INSTRUCTIONS TO FOLLOW> Identify every line in the records below that contains the word "returnen", and copy each of those lines.

SUPPLIED RECORDS>
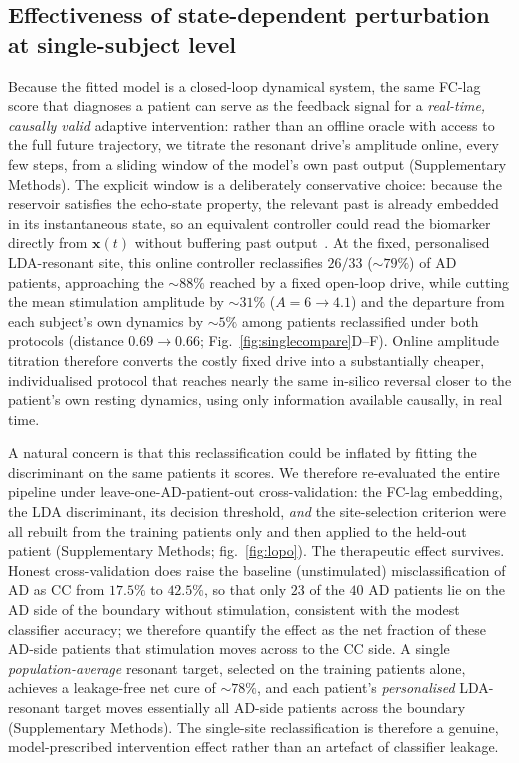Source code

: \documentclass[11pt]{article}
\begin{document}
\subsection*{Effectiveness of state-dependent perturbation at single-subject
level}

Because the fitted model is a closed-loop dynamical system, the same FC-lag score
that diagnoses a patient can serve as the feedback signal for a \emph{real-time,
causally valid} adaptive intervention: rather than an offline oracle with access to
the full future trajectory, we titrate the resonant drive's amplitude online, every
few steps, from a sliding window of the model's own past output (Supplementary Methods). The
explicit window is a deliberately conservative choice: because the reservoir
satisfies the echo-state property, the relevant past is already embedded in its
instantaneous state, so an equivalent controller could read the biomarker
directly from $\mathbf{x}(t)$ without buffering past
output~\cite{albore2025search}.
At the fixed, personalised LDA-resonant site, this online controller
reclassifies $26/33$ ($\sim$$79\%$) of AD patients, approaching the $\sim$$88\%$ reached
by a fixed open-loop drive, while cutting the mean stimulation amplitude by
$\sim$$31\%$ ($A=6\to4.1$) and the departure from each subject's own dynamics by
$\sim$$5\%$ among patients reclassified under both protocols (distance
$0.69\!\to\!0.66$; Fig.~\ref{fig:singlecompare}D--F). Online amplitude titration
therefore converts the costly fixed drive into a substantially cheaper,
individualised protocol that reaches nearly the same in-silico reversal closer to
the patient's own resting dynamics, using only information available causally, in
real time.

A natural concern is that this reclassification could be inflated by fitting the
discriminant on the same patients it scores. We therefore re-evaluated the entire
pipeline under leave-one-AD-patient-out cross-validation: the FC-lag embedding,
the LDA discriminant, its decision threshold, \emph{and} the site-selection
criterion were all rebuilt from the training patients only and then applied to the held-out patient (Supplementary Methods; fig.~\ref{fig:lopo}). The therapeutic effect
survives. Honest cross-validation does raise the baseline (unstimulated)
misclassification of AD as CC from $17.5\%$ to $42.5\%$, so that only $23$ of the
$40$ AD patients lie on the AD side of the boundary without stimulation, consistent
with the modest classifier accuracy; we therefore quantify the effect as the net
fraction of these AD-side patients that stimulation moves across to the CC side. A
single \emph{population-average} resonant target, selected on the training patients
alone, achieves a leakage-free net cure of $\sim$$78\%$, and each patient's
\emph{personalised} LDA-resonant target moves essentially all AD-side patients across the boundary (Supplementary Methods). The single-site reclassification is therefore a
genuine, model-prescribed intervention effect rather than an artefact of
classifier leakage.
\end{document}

---

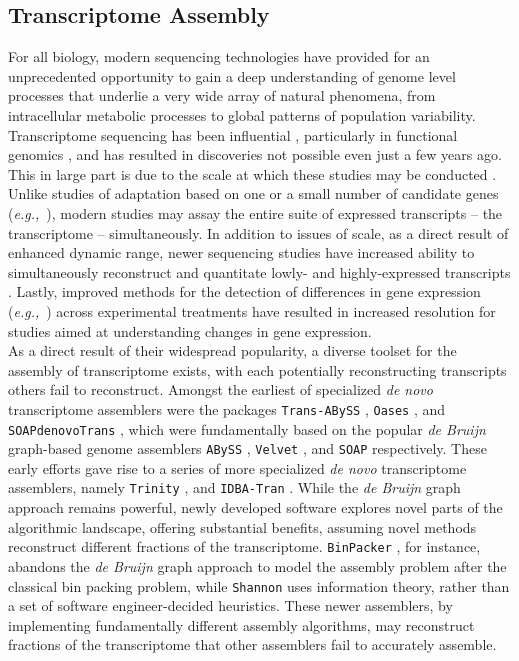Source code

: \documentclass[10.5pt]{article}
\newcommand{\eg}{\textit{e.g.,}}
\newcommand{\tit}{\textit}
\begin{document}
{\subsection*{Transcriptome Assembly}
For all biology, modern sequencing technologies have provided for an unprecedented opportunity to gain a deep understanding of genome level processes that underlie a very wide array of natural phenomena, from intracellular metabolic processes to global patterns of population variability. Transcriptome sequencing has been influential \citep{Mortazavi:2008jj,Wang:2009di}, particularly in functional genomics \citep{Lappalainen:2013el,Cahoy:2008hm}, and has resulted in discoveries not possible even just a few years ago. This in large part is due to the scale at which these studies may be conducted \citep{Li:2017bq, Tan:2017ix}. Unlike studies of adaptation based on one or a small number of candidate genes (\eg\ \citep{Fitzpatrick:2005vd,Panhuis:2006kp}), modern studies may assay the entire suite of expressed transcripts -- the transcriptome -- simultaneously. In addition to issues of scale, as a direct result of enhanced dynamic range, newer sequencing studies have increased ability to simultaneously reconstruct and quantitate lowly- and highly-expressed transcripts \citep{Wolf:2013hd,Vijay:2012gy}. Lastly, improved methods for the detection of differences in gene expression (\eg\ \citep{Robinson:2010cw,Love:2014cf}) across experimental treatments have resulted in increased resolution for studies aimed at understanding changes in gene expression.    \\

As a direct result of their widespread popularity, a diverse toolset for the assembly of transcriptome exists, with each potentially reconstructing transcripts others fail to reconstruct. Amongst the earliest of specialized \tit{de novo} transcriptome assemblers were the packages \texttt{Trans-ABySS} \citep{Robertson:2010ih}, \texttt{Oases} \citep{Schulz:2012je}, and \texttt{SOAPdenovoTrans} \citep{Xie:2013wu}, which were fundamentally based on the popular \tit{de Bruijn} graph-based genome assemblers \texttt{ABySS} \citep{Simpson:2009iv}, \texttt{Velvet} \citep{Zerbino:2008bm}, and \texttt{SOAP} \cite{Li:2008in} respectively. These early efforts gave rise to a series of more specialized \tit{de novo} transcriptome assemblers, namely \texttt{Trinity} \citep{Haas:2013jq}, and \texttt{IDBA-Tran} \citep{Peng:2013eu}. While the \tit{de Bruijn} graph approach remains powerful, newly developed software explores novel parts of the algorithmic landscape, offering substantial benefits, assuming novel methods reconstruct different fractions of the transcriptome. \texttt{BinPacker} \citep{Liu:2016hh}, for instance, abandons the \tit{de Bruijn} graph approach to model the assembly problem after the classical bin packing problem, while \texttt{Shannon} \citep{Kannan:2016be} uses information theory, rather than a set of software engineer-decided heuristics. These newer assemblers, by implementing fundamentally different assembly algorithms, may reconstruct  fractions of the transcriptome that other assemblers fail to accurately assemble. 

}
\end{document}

...

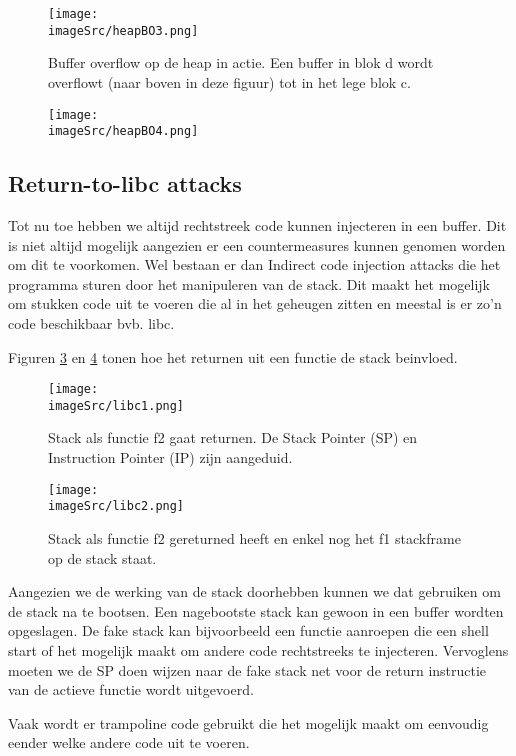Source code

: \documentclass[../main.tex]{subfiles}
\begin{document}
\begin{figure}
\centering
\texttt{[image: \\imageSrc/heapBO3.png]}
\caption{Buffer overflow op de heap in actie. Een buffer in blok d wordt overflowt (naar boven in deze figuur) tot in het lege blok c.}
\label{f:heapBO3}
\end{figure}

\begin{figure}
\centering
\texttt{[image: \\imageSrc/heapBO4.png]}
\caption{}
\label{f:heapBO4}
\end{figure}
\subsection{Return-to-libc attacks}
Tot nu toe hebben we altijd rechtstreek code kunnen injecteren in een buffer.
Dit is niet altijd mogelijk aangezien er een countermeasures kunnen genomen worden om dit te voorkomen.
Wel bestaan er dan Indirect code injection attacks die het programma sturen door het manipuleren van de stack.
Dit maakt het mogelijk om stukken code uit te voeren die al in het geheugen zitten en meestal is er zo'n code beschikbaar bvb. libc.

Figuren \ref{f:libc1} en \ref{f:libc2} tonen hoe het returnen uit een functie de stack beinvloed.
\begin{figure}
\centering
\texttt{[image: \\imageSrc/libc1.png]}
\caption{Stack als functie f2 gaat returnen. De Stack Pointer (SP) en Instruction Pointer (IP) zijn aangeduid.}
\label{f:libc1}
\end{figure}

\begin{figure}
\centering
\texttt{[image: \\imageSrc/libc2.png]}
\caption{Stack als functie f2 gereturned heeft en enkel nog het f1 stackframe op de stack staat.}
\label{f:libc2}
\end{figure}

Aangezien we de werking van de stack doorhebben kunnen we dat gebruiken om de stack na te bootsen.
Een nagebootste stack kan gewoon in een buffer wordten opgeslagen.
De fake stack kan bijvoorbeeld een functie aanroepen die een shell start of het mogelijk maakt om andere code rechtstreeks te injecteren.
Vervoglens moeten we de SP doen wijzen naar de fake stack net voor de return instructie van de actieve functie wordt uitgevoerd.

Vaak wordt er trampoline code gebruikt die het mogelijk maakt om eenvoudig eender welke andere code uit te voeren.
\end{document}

ANSWER AREA>
Figuren \ref{f:libc1} en \ref{f:libc2} tonen hoe het returnen uit een functie de stack beinvloed.
\caption{Stack als functie f2 gaat returnen. De Stack Pointer (SP) en Instruction Pointer (IP) zijn aangeduid.}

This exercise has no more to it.